(Exercise description): Leaving the pictures aside, restate all of the data exactly.
BEGIN Data in this exercise
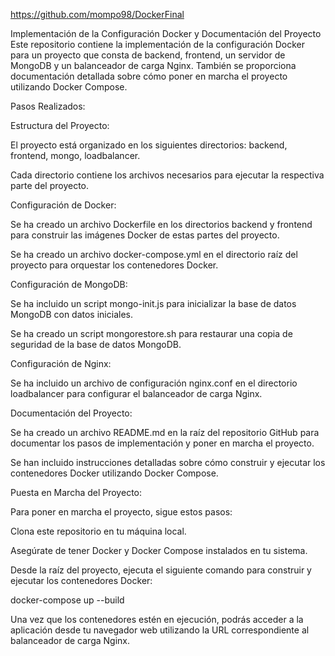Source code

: https://github.com/mompo98/DockerFinal

Implementación de la Configuración Docker y Documentación del Proyecto
Este repositorio contiene la implementación de la configuración Docker para un proyecto que consta de backend, frontend, un servidor de MongoDB y un balanceador de carga Nginx. También se proporciona documentación detallada sobre cómo poner en marcha el proyecto utilizando Docker Compose.

Pasos Realizados:

Estructura del Proyecto:

El proyecto está organizado en los siguientes directorios: backend, frontend, mongo, loadbalancer.

Cada directorio contiene los archivos necesarios para ejecutar la respectiva parte del proyecto.

Configuración de Docker:

Se ha creado un archivo Dockerfile en los directorios backend y frontend para construir las imágenes Docker de estas partes del proyecto.

Se ha creado un archivo docker-compose.yml en el directorio raíz del proyecto para orquestar los contenedores Docker.

Configuración de MongoDB:

Se ha incluido un script mongo-init.js para inicializar la base de datos MongoDB con datos iniciales.

Se ha creado un script mongorestore.sh para restaurar una copia de seguridad de la base de datos MongoDB.

Configuración de Nginx:

Se ha incluido un archivo de configuración nginx.conf en el directorio loadbalancer para configurar el balanceador de carga Nginx.

Documentación del Proyecto:

Se ha creado un archivo README.md en la raíz del repositorio GitHub para documentar los pasos de implementación y poner en marcha el proyecto.

Se han incluido instrucciones detalladas sobre cómo construir y ejecutar los contenedores Docker utilizando Docker Compose.

Puesta en Marcha del Proyecto:

Para poner en marcha el proyecto, sigue estos pasos:

Clona este repositorio en tu máquina local.

Asegúrate de tener Docker y Docker Compose instalados en tu sistema.

Desde la raíz del proyecto, ejecuta el siguiente comando para construir y ejecutar los contenedores Docker:

docker-compose up --build

Una vez que los contenedores estén en ejecución, podrás acceder a la aplicación desde tu navegador web utilizando la URL correspondiente al balanceador de carga Nginx.
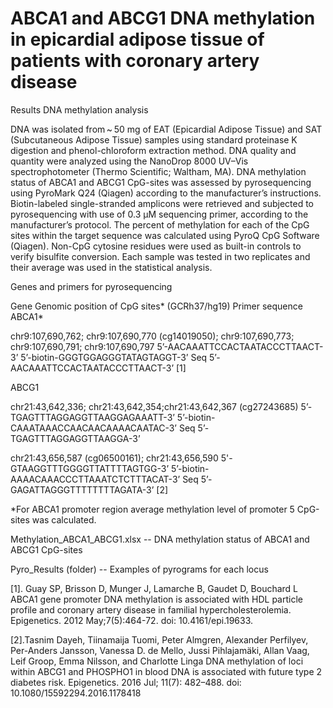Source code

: # ABCA1 and ABCG1 DNA methylation in epicardial adipose tissue of patients with coronary artery disease

Results DNA methylation analysis

DNA was isolated from ~ 50 mg of EAT (Epicardial Adipose Tissue) and SAT (Subcutaneous Adipose Tissue) samples using standard proteinase K digestion and phenol-chloroform extraction method. DNA quality and quantity were analyzed using the NanoDrop 8000 UV–Vis spectrophotometer (Thermo Scientific; Waltham, MA). DNA methylation status of ABCA1 and ABCG1 CpG-sites was assessed by pyrosequencing using PyroMark Q24 (Qiagen) according to the manufacturer’s instructions. Biotin-labeled single-stranded amplicons were retrieved and subjected to pyrosequencing with use of 0.3 μM sequencing primer, according to the manufacturer’s protocol. The percent of methylation for each of the CpG sites within the target sequence was calculated using PyroQ CpG Software (Qiagen). Non-CpG cytosine residues were used as built-in controls to verify bisulfite conversion. Each sample was tested in two replicates and their average was used in the statistical analysis.

Genes and primers for pyrosequencing

Gene Genomic position of CpG sites* (GCRh37/hg19) Primer sequence ABCA1*

chr9:107,690,762; chr9:107,690,770 (cg14019050); chr9:107,690,773; chr9:107,690,791; chr9:107,690,797 
5’-AACAAATTCCACTAATACCCTTAACT-3’ 5’-biotin-GGGTGGAGGGTATAGTAGGT-3’ Seq 5’-AACAAATTCCACTAATACCCTTAACT-3’ [1]

ABCG1

chr21:43,642,336; chr21:43,642,354;chr21:43,642,367 (cg27243685) 5’-TGAGTTTAGGAGGTTAAGGAGAAATT-3’ 5’-biotin-CAAATAAACCAACAACAAAACAATAC-3’ Seq 5’-TGAGTTTAGGAGGTTAAGGA-3’

chr21:43,656,587 (cg06500161); chr21:43,656,590 5'-GTAAGGTTTGGGGTTATTTTAGTGG-3’ 5’-biotin-AAAACAAACCCTTAAATCTCTTTACAT-3’ Seq 5’-GAGATTAGGGTTTTTTTTAGATA-3’ [2]

*For ABCA1 promoter region average methylation level of promoter 5 CpG-sites was calculated.

Methylation_ABCA1_ABCG1.xlsx -- DNA methylation status of ABCA1 and ABCG1 CpG-sites

Pyro_Results (folder) -- Examples of pyrograms for each locus

[1]. Guay SP, Brisson D, Munger J, Lamarche B, Gaudet D, Bouchard L ABCA1 gene promoter DNA methylation is associated with HDL particle profile and coronary artery disease in familial hypercholesterolemia. Epigenetics. 2012 May;7(5):464-72. doi: 10.4161/epi.19633.

[2].Tasnim Dayeh, Tiinamaija Tuomi, Peter Almgren, Alexander Perfilyev, Per-Anders Jansson, Vanessa D. de Mello, Jussi Pihlajamäki, Allan Vaag, Leif Groop, Emma Nilsson, and Charlotte Linga DNA methylation of loci within ABCG1 and PHOSPHO1 in blood DNA is associated with future type 2 diabetes risk. Epigenetics. 2016 Jul; 11(7): 482–488. doi: 10.1080/15592294.2016.1178418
END Data in this exercise
(Answer area):
Source code

: https://github.com/mompo98/DockerFinal

Implementación de la Configuración Docker y Documentación del Proyecto
Este repositorio contiene la implementación de la configuración Docker para un proyecto que consta de backend, frontend, un servidor de MongoDB y un balanceador de carga Nginx. También se proporciona documentación detallada sobre cómo poner en marcha el proyecto utilizando Docker Compose.

Pasos Realizados:

Estructura del Proyecto:

El proyecto está organizado en los siguientes directorios: backend, frontend, mongo, loadbalancer.

Cada directorio contiene los archivos necesarios para ejecutar la respectiva parte del proyecto.

Configuración de Docker:

Se ha creado un archivo Dockerfile en los directorios backend y frontend para construir las imágenes Docker de estas partes del proyecto.

Se ha creado un archivo docker-compose.yml en el directorio raíz del proyecto para orquestar los contenedores Docker.

Configuración de MongoDB:

Se ha incluido un script mongo-init.js para inicializar la base de datos MongoDB con datos iniciales.

Se ha creado un script mongorestore.sh para restaurar una copia de seguridad de la base de datos MongoDB.

Configuración de Nginx:

Se ha incluido un archivo de configuración nginx.conf en el directorio loadbalancer para configurar el balanceador de carga Nginx.

Documentación del Proyecto:

Se ha creado un archivo README.md en la raíz del repositorio GitHub para documentar los pasos de implementación y poner en marcha el proyecto.

Se han incluido instrucciones detalladas sobre cómo construir y ejecutar los contenedores Docker utilizando Docker Compose.

Puesta en Marcha del Proyecto:

Para poner en marcha el proyecto, sigue estos pasos:

Clona este repositorio en tu máquina local.

Asegúrate de tener Docker y Docker Compose instalados en tu sistema.

Desde la raíz del proyecto, ejecuta el siguiente comando para construir y ejecutar los contenedores Docker:

docker-compose up --build

Una vez que los contenedores estén en ejecución, podrás acceder a la aplicación desde tu navegador web utilizando la URL correspondiente al balanceador de carga Nginx.
Source code

: # ABCA1 and ABCG1 DNA methylation in epicardial adipose tissue of patients with coronary artery disease

Results DNA methylation analysis

DNA was isolated from ~ 50 mg of EAT (Epicardial Adipose Tissue) and SAT (Subcutaneous Adipose Tissue) samples using standard proteinase K digestion and phenol-chloroform extraction method. DNA quality and quantity were analyzed using the NanoDrop 8000 UV–Vis spectrophotometer (Thermo Scientific; Waltham, MA). DNA methylation status of ABCA1 and ABCG1 CpG-sites was assessed by pyrosequencing using PyroMark Q24 (Qiagen) according to the manufacturer’s instructions. Biotin-labeled single-stranded amplicons were retrieved and subjected to pyrosequencing with use of 0.3 μM sequencing primer, according to the manufacturer’s protocol. The percent of methylation for each of the CpG sites within the target sequence was calculated using PyroQ CpG Software (Qiagen). Non-CpG cytosine residues were used as built-in controls to verify bisulfite conversion. Each sample was tested in two replicates and their average was used in the statistical analysis.

Genes and primers for pyrosequencing

Gene Genomic position of CpG sites* (GCRh37/hg19) Primer sequence ABCA1*

chr9:107,690,762; chr9:107,690,770 (cg14019050); chr9:107,690,773; chr9:107,690,791; chr9:107,690,797 
5’-AACAAATTCCACTAATACCCTTAACT-3’ 5’-biotin-GGGTGGAGGGTATAGTAGGT-3’ Seq 5’-AACAAATTCCACTAATACCCTTAACT-3’ [1]

ABCG1

chr21:43,642,336; chr21:43,642,354;chr21:43,642,367 (cg27243685) 5’-TGAGTTTAGGAGGTTAAGGAGAAATT-3’ 5’-biotin-CAAATAAACCAACAACAAAACAATAC-3’ Seq 5’-TGAGTTTAGGAGGTTAAGGA-3’

chr21:43,656,587 (cg06500161); chr21:43,656,590 5'-GTAAGGTTTGGGGTTATTTTAGTGG-3’ 5’-biotin-AAAACAAACCCTTAAATCTCTTTACAT-3’ Seq 5’-GAGATTAGGGTTTTTTTTAGATA-3’ [2]

*For ABCA1 promoter region average methylation level of promoter 5 CpG-sites was calculated.

Methylation_ABCA1_ABCG1.xlsx -- DNA methylation status of ABCA1 and ABCG1 CpG-sites

Pyro_Results (folder) -- Examples of pyrograms for each locus

[1]. Guay SP, Brisson D, Munger J, Lamarche B, Gaudet D, Bouchard L ABCA1 gene promoter DNA methylation is associated with HDL particle profile and coronary artery disease in familial hypercholesterolemia. Epigenetics. 2012 May;7(5):464-72. doi: 10.4161/epi.19633.

[2].Tasnim Dayeh, Tiinamaija Tuomi, Peter Almgren, Alexander Perfilyev, Per-Anders Jansson, Vanessa D. de Mello, Jussi Pihlajamäki, Allan Vaag, Leif Groop, Emma Nilsson, and Charlotte Linga DNA methylation of loci within ABCG1 and PHOSPHO1 in blood DNA is associated with future type 2 diabetes risk. Epigenetics. 2016 Jul; 11(7): 482–488. doi: 10.1080/15592294.2016.1178418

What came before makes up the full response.